See it, don’t say it
Sir: Simon Hoggart’s Law of the Inane Converse should be applied to all announcements (‘Voice of concern’, 21 May). It states that if the converse of an announcement is inane, the announcement is superfluous. For instance ‘See if you can break your leg between the train and the platform and spend a month on crutches’ and ‘If you see a suspicious-looking bag, try opening it and see if it explodes’. The only announcement necessary is ‘Next stop station-name’, and ‘This is station-name’.
Bringer of blues
Sir: Geoff Dyer is being very naughty when he asserts, like a prophet who brooks no doubt, that nobody has done more to put British people off the blues than Eric Clapton (Jazz, 28 May). The most obvious riposte would be to point out that during his years as the principal guitarist in the Yardbirds, John Mayall’s Bluesbreakers and Cream, he helped introduce the music of the Mississippi delta to tens of thousands of listeners on this side of the Atlantic. In doing so he won the gratitude of countless black American musicians, led by his collaborator B.B. King, no less, whose ears are certainly sharper than Dyer’s.

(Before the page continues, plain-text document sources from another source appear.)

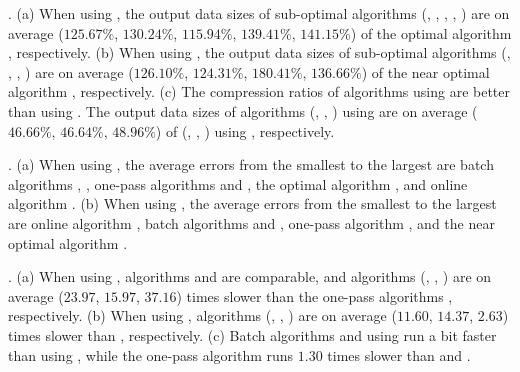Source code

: \emph{}. 
(a) When using \ped, the output data sizes of sub-optimal algorithms (\tpa,
\dpa, \bqsa, \siped, \operb) are on average ($125.67\%$, $130.24\%$, $115.94\%$, $139.41\%$, $141.15\%$)
of the optimal algorithm \optp, respectively.
(b) When using \sed, the output data sizes of sub-optimal algorithms (\tpa,
\dpa, \squishe, \cised) are on average ($126.10\%$, $124.31\%$, $180.41\%$, $136.66\%$) of the near optimal algorithm \nopts, respectively.
(c) The compression ratios of algorithms using \ped are better than
using \sed. The output data sizes of algorithms (\optp, \tpa, \dpa) using \ped
are on average ($46.66\%$, $46.64\%$, $48.96\%$) of (\nopts, \tpa, \dpa) using \sed, respectively.

\emph{}. 
(a) When using \ped, the average errors from the smallest to the largest are batch algorithms \tpa, \dpa, one-pass algorithms \siped and \operb, the optimal algorithm \optp, and online algorithm \bqsa. 
(b) When using \sed, the average errors from the smallest to the largest are online algorithm \squishe, batch algorithms \tpa and \dpa, one-pass algorithm \cised, and the near optimal algorithm \nopts.

\emph{}.
(a) When using \ped, algorithms \siped and \operb are comparable, and algorithms
(\tpa, \dpa, \bqsa) are on average ($23.97$, $15.97$, $37.16$) times slower than the one-pass algorithms \siped, respectively. 
(b) When using \sed, algorithms (\tpa, \dpa, \squishe) are on average ($11.60$, $14.37$, $2.63$) times slower than \cised, respectively.
(c) Batch algorithms \dpa and \tpa using \sed run a bit faster than using \ped, while the one-pass algorithm \cised runs {$1.30$} times slower than \siped and \operb.




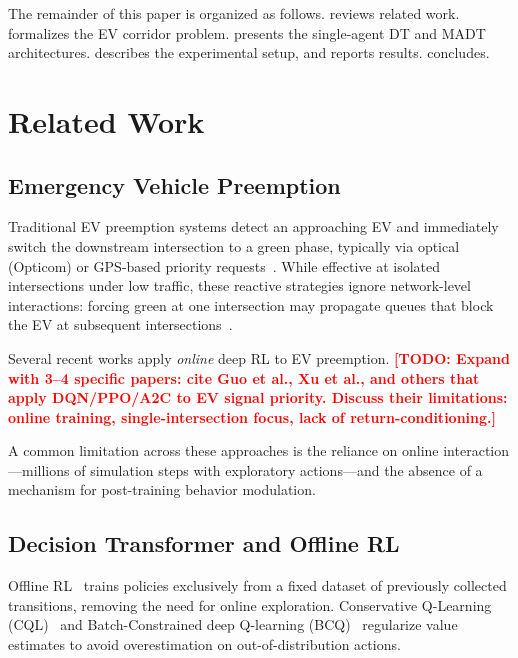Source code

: \documentclass[journal]{IEEEtran}
\newcommand{\todo}[1]{\textcolor{red}{\textbf{[TODO: #1]}}}
\begin{document}
The remainder of this paper is organized as follows.
 reviews related work.  
formalizes the EV corridor problem.   presents the
single-agent DT and MADT architectures.   describes
the experimental setup, and  reports results.
 concludes.

\section{Related Work}
\label{sec:related}

\subsection{Emergency Vehicle Preemption}
\label{sec:related:evp}

Traditional EV preemption systems detect an approaching EV and
immediately switch the downstream intersection to a green phase,
typically via optical (Opticom) or GPS-based priority
requests~\cite{qin2012control}.  While effective at isolated
intersections under low traffic, these reactive strategies ignore
network-level interactions: forcing green at one intersection may
propagate queues that block the EV at subsequent
intersections~\cite{wang2022ev}.

Several recent works apply \emph{online} deep RL to EV preemption.
\todo{Expand with 3--4 specific papers: cite Guo et al., Xu et al.,
and others that apply DQN/PPO/A2C to EV signal priority.  Discuss
their limitations: online training, single-intersection focus, lack of
return-conditioning.}

A common limitation across these approaches is the reliance on online
interaction---millions of simulation steps with exploratory
actions---and the absence of a mechanism for post-training behavior
modulation.

\subsection{Decision Transformer and Offline RL}
\label{sec:related:dt}

Offline RL~\cite{levine2020offline} trains policies exclusively from a
fixed dataset of previously collected transitions, removing the need
for online exploration.  Conservative Q-Learning
(CQL)~\cite{kumar2020conservative} and Batch-Constrained deep
Q-learning (BCQ)~\cite{fujimoto2019off} regularize value estimates to
avoid overestimation on out-of-distribution actions.
\end{document}
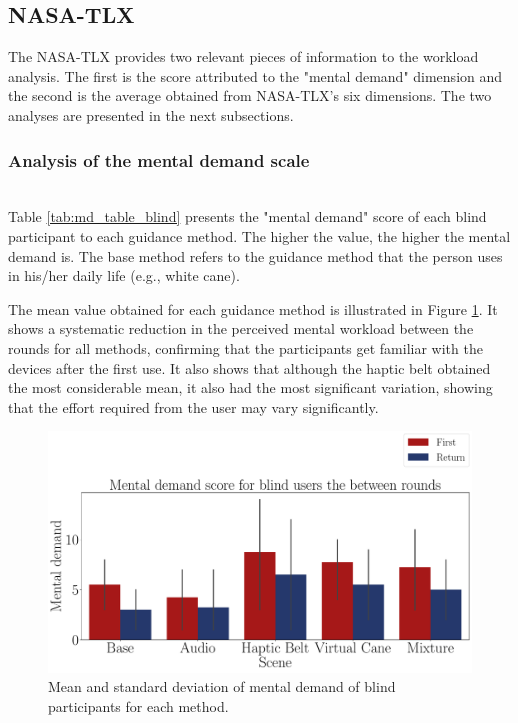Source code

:\subsection{NASA-TLX}
\label{subsubsec:results_nasa_tlx_1}

The NASA-TLX provides two relevant pieces of information to the workload analysis. The first is the score attributed to the "mental demand" dimension and the second is the average obtained from NASA-TLX's six dimensions. The two analyses are presented in the next subsections.

\subsubsection*{Analysis of the mental demand scale}\mbox{}\\

Table \ref{tab:md_table_blind} presents the "mental demand" score of each blind participant to each guidance method. The higher the value, the higher the mental demand is. The base method refers to the guidance method that the person uses in his/her daily life (e.g., white cane). 



The mean value obtained for each guidance method is illustrated in Figure \ref{fig:barplot_md_avg_5_scene_blind}. It shows a systematic reduction in the perceived mental workload between the rounds for all methods, confirming that the participants get familiar with the devices after the first use. It also shows that although the haptic belt obtained the most considerable mean, it also had the most significant variation, showing that the effort required from the user may vary significantly.

\begin{figure}[!htb]
    \centering
    \includegraphics[width = \textwidth]{Resultados/Nasa/Figuras/pdf/barplot_md_avg_5_scene_blind.pdf}
    \caption{Mean and standard deviation of mental demand of blind participants for each method.}
    \label{fig:barplot_md_avg_5_scene_blind}
\end{figure}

Mr Dyer has made no secret of his admiration for John Coltrane. Now may be a good time to return to that saxophonist, whose frightful honking did more than anybody to put the British off modern jazz.
Sir: Michael Simmons’s ‘Notes on bowls’ (21 May) stated that crown green bowling is ‘less refined’ than the flat green game. Clearly he does not play the former, which has many players and supporters. Every crown green is unique in its shape and size, which greatly affects the performance of the bowls and offers the home side a considerable advantage. Flat greens vary less. The other main difference is crown green players can bowl anywhere on the green, and crossing other players’ lines is normal. This requires more concentration, and the varying shape of the crown allows for crafty tactics. On flat greens, the bowling is more predictable. It is telling that those who try both types find the crown green game harder to master than the flat. I would just add that those with a mobility or sight impairment are welcomed with an approved wheelchair or vision aid.
Sir: In her review of Benediction (21 May), Deborah Ross states that Sassoon was the only war poet to survive. She overlooks Edmund Blunden, who miraculously survived both the Somme and Passchendaele and was awarded the MC for ‘conspicuous gallantry in action’. His pastoral prose was as poetic as his verse (see notably Undertones of War and Cricket Country). In 1966 he was elected professor of poetry at Oxford. He died in 1974 at Long Melford, where his friend Sassoon had provided him with a house.
Magdalene College, Cambridge
Sir: James Forsyth laments the government’s lack of a domestic agenda (‘Now for the hard bit’, 28 May). But most people would probably be happy if it had no specific agenda, except in strange times like Brexit, other than to increase our combined health, wealth and happiness. Simples?